◆ **Provided information**:
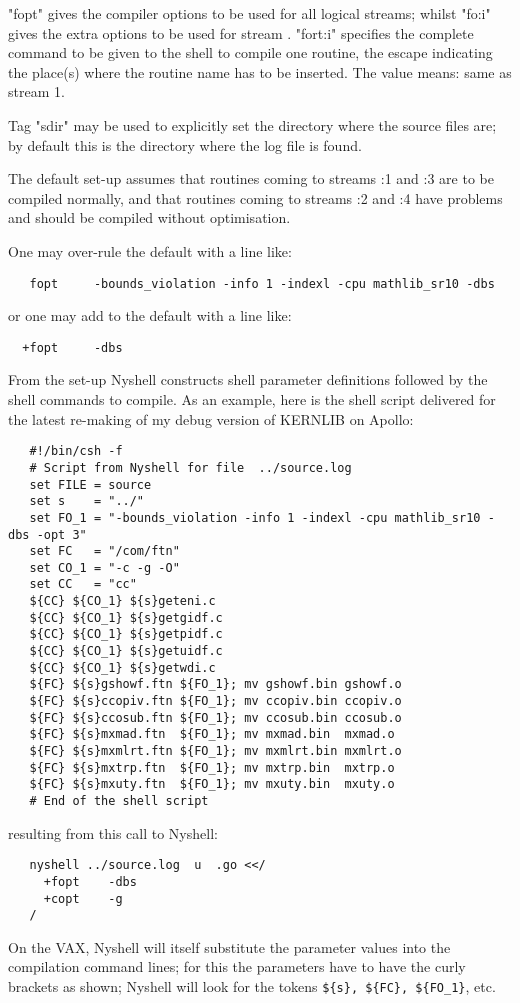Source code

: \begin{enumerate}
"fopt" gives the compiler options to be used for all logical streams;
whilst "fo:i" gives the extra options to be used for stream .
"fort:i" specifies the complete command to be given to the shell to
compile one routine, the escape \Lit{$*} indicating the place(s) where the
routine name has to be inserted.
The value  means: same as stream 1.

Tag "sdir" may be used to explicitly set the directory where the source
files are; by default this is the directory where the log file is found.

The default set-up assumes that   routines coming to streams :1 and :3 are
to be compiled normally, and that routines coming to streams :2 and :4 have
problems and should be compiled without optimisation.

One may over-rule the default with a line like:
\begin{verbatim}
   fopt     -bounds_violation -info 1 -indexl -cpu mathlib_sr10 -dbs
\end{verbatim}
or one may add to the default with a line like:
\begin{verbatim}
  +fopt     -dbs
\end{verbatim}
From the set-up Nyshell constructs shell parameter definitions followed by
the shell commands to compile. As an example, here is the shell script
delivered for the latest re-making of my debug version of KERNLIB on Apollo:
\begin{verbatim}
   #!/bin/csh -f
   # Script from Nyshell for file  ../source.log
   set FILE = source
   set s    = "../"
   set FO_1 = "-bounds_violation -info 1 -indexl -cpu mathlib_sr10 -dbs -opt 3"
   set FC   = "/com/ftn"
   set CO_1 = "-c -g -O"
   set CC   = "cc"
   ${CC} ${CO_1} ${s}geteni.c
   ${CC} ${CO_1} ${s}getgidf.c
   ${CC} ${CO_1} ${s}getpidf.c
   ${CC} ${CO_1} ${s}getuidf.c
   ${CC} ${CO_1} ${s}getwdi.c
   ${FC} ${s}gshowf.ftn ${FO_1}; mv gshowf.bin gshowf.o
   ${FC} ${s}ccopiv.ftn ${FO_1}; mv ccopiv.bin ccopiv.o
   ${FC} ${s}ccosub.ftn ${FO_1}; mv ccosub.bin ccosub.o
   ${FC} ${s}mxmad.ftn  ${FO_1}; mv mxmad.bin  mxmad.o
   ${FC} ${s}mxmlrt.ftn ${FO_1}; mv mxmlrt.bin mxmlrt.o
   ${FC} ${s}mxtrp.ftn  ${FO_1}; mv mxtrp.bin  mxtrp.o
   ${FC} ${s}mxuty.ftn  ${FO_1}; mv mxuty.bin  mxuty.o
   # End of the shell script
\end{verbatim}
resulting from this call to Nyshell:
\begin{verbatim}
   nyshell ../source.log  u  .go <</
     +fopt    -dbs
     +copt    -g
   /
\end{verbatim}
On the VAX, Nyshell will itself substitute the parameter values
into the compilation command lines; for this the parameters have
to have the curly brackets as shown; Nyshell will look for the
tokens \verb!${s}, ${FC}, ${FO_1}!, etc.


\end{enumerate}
==
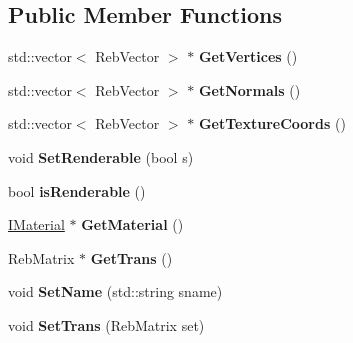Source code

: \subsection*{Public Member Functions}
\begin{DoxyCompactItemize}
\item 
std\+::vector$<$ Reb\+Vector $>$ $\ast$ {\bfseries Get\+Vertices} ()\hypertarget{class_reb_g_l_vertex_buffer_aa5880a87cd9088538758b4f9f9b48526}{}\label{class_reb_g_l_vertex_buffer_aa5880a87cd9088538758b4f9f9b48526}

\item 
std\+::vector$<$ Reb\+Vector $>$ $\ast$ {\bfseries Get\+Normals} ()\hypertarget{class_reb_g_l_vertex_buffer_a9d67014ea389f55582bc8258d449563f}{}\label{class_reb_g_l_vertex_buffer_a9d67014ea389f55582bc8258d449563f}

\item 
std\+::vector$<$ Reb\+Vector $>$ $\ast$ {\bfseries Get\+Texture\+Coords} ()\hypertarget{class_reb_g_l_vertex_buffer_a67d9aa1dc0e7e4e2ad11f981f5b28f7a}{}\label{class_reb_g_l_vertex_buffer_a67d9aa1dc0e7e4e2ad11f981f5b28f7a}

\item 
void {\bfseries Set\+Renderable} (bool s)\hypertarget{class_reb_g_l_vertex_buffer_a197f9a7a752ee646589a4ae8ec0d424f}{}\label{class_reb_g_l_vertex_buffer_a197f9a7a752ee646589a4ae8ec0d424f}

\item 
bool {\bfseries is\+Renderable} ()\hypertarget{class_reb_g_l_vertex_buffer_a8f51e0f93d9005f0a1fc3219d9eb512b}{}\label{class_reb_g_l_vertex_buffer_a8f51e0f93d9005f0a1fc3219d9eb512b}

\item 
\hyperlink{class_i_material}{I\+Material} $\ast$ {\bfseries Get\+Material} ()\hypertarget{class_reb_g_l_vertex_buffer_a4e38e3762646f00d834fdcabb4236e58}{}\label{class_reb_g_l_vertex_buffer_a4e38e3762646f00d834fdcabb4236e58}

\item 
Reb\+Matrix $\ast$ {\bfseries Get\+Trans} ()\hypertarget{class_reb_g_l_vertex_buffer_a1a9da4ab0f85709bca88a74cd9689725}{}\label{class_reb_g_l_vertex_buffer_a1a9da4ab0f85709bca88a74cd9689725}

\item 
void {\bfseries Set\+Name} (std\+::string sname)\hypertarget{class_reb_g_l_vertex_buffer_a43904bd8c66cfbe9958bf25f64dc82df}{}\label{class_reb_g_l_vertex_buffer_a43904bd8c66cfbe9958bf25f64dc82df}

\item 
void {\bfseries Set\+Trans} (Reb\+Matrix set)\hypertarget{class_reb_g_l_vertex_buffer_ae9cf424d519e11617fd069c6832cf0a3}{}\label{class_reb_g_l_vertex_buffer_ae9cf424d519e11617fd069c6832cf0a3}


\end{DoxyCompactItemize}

◆ **What needs to be done**:
The reply is to be one number, the count of lines in the records above that contain "directory".

◆ **Solution to the exercise**:
2